● **TASK DESCRIPTION**:
Return exactly the lines below, starting with the one that has "of het oké is" and going on through the one that has "nam ook aan".

Stored data:
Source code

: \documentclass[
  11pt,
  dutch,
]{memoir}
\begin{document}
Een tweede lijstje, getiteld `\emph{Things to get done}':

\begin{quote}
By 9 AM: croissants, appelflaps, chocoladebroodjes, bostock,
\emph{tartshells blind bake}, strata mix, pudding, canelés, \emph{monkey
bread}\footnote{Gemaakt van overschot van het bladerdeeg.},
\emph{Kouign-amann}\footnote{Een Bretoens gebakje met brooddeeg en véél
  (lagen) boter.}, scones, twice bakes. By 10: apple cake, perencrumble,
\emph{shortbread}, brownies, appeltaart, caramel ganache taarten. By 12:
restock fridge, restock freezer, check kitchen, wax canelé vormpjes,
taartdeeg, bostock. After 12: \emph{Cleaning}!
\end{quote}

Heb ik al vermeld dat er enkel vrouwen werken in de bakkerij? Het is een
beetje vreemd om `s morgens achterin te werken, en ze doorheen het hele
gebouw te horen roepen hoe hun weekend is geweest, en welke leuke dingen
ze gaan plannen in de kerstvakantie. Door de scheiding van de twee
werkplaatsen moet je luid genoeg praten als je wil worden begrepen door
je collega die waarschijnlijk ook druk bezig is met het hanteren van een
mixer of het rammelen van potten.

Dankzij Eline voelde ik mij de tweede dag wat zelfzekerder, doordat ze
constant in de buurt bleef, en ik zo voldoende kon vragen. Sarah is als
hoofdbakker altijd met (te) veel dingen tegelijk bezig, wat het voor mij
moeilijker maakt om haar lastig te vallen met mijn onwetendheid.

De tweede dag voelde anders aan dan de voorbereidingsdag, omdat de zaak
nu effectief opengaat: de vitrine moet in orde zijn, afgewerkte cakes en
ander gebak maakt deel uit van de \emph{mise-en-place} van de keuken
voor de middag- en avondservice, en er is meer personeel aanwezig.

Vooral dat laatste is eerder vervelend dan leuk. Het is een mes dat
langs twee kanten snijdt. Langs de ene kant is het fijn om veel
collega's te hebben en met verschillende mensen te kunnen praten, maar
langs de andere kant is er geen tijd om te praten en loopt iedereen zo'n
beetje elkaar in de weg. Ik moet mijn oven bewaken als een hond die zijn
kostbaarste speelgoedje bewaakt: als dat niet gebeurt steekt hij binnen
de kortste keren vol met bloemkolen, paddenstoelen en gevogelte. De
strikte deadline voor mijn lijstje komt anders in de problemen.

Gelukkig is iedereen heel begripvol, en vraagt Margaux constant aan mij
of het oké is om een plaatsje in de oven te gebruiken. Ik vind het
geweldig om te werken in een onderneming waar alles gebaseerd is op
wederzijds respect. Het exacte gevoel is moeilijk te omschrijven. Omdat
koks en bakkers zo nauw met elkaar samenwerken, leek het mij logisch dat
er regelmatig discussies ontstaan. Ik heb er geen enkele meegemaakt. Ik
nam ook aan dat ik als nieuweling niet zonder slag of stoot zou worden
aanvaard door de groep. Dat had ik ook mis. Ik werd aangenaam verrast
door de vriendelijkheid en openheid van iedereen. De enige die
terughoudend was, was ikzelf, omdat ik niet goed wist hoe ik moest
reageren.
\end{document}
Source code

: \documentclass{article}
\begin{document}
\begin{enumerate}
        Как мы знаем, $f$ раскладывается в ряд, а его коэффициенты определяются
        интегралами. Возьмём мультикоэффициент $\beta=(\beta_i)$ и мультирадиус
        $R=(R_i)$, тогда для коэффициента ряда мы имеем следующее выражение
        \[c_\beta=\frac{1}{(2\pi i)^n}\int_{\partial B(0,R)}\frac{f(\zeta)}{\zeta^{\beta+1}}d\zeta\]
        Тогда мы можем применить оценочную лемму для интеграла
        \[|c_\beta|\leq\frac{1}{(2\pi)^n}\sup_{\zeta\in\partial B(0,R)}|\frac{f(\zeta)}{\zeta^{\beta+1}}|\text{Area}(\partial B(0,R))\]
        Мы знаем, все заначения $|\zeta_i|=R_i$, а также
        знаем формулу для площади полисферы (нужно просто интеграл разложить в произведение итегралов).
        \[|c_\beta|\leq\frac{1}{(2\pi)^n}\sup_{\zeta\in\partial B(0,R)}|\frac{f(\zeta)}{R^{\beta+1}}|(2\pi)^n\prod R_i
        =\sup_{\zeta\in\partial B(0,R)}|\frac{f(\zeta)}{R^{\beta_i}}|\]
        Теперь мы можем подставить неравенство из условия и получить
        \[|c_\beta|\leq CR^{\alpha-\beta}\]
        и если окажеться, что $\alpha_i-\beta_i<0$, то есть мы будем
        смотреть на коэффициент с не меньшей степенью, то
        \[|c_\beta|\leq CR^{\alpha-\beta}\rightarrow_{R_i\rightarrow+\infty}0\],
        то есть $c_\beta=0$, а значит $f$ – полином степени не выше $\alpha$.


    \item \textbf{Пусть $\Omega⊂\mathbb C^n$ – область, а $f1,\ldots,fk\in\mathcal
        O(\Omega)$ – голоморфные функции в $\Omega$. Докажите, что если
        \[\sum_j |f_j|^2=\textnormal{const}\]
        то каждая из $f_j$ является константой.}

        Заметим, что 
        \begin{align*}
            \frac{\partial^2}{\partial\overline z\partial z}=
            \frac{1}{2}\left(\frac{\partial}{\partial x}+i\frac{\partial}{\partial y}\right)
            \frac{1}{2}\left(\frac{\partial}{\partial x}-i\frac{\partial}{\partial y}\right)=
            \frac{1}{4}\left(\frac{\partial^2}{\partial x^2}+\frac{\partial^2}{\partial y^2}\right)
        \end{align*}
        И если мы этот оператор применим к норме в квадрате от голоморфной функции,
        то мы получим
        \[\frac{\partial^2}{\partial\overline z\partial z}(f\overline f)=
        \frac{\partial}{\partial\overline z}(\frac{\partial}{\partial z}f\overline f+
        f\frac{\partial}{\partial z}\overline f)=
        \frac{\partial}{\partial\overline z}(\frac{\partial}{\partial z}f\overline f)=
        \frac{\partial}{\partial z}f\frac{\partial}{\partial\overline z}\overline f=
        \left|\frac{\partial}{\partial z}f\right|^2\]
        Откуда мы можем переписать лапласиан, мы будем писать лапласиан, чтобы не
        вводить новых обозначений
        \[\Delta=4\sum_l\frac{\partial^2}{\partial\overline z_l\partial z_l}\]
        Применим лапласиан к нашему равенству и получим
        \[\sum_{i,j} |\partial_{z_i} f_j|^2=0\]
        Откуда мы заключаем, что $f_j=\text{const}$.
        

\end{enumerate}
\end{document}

● **ANSWER FOR THE TASK**:
of het oké is om een plaatsje in de oven te gebruiken. Ik vind het
geweldig om te werken in een onderneming waar alles gebaseerd is op
wederzijds respect. Het exacte gevoel is moeilijk te omschrijven. Omdat
koks en bakkers zo nauw met elkaar samenwerken, leek het mij logisch dat
er regelmatig discussies ontstaan. Ik heb er geen enkele meegemaakt. Ik
nam ook aan dat ik als nieuweling niet zonder slag of stoot zou worden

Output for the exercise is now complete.